→ **PROMPT**
Scan the entries below for the word "uzun" and copy every line where it turns up.

[Data items]

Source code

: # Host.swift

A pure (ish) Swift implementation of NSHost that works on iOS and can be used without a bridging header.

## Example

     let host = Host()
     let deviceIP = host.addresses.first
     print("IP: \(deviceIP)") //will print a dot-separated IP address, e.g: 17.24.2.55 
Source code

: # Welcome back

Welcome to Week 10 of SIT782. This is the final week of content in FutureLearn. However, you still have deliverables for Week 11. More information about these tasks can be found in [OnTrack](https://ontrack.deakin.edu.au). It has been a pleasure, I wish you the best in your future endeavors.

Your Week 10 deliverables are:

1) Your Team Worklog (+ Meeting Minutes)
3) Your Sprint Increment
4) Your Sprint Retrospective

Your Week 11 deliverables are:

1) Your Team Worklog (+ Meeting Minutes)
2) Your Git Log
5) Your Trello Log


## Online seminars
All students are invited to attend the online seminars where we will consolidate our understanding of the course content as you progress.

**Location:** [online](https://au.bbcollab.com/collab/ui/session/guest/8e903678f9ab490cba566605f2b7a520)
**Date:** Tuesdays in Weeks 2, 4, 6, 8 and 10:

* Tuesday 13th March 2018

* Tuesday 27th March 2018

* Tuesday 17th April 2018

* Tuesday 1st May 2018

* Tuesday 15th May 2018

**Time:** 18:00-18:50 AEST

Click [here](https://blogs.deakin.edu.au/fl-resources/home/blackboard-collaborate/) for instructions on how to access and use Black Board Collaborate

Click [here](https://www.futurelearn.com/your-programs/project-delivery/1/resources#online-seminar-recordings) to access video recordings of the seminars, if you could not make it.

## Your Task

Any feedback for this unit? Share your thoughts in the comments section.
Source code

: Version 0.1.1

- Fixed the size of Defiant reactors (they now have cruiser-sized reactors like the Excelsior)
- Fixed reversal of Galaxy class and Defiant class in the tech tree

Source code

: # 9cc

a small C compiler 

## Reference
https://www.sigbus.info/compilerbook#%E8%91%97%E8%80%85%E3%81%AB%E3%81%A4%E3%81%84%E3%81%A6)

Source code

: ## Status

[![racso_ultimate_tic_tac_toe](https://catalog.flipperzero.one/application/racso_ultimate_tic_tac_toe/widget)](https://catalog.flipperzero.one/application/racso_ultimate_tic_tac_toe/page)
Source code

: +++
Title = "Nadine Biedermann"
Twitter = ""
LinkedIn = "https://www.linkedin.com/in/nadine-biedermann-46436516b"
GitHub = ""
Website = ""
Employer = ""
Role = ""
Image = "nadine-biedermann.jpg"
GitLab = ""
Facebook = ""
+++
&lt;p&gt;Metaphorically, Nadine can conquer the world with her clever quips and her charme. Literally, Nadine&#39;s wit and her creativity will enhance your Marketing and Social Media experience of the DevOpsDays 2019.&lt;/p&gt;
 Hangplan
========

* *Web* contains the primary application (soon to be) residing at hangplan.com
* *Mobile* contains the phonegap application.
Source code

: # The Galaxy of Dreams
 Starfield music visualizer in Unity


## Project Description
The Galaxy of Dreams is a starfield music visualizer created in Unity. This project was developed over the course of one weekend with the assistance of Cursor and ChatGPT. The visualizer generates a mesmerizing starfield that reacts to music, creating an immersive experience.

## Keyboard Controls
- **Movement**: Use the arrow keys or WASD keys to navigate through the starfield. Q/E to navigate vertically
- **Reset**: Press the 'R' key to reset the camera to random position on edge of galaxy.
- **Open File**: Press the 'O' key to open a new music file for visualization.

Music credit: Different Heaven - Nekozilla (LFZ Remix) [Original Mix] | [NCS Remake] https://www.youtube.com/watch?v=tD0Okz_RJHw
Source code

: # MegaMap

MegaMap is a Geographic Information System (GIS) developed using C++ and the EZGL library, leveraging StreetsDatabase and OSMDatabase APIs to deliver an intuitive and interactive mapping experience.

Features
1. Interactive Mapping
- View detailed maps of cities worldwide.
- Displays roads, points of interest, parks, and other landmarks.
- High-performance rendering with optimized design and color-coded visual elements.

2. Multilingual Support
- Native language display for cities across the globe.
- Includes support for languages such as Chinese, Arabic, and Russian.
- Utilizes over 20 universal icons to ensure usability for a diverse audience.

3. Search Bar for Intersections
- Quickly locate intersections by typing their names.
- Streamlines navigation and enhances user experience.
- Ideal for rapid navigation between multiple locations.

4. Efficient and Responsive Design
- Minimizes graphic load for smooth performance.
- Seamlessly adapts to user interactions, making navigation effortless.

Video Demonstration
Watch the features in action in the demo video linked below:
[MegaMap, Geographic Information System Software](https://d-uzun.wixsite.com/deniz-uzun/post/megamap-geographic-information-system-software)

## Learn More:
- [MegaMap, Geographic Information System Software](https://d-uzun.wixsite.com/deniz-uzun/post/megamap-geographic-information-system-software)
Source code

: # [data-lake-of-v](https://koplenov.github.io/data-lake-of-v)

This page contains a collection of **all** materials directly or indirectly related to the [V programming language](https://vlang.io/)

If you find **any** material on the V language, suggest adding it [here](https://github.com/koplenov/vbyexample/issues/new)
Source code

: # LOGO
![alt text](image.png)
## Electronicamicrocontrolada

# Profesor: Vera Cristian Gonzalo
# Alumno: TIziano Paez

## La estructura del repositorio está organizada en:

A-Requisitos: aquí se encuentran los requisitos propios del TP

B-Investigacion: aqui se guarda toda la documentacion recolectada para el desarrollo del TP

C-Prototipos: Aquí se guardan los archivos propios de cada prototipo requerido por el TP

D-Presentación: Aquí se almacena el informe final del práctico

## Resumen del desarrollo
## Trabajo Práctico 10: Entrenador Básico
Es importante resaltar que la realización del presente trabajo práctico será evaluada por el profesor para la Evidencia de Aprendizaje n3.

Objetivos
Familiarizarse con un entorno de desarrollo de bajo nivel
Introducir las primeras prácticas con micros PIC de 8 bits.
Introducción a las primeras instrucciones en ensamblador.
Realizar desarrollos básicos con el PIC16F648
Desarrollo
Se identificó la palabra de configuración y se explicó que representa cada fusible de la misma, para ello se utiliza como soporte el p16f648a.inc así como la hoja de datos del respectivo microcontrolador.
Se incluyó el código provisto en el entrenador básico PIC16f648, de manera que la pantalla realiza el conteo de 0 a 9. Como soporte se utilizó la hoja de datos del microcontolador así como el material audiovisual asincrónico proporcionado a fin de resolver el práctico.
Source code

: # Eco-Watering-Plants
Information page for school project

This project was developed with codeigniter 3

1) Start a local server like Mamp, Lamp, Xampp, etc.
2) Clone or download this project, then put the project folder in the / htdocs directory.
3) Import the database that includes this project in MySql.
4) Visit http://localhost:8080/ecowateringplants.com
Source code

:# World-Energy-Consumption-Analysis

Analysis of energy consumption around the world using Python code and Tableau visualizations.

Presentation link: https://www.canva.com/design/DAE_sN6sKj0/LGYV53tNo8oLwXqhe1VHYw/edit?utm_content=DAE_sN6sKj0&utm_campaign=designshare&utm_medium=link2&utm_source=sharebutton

→ **YOUR RESPONSE**
[MegaMap, Geographic Information System Software](https://d-uzun.wixsite.com/deniz-uzun/post/megamap-geographic-information-system-software)
- [MegaMap, Geographic Information System Software](https://d-uzun.wixsite.com/deniz-uzun/post/megamap-geographic-information-system-software)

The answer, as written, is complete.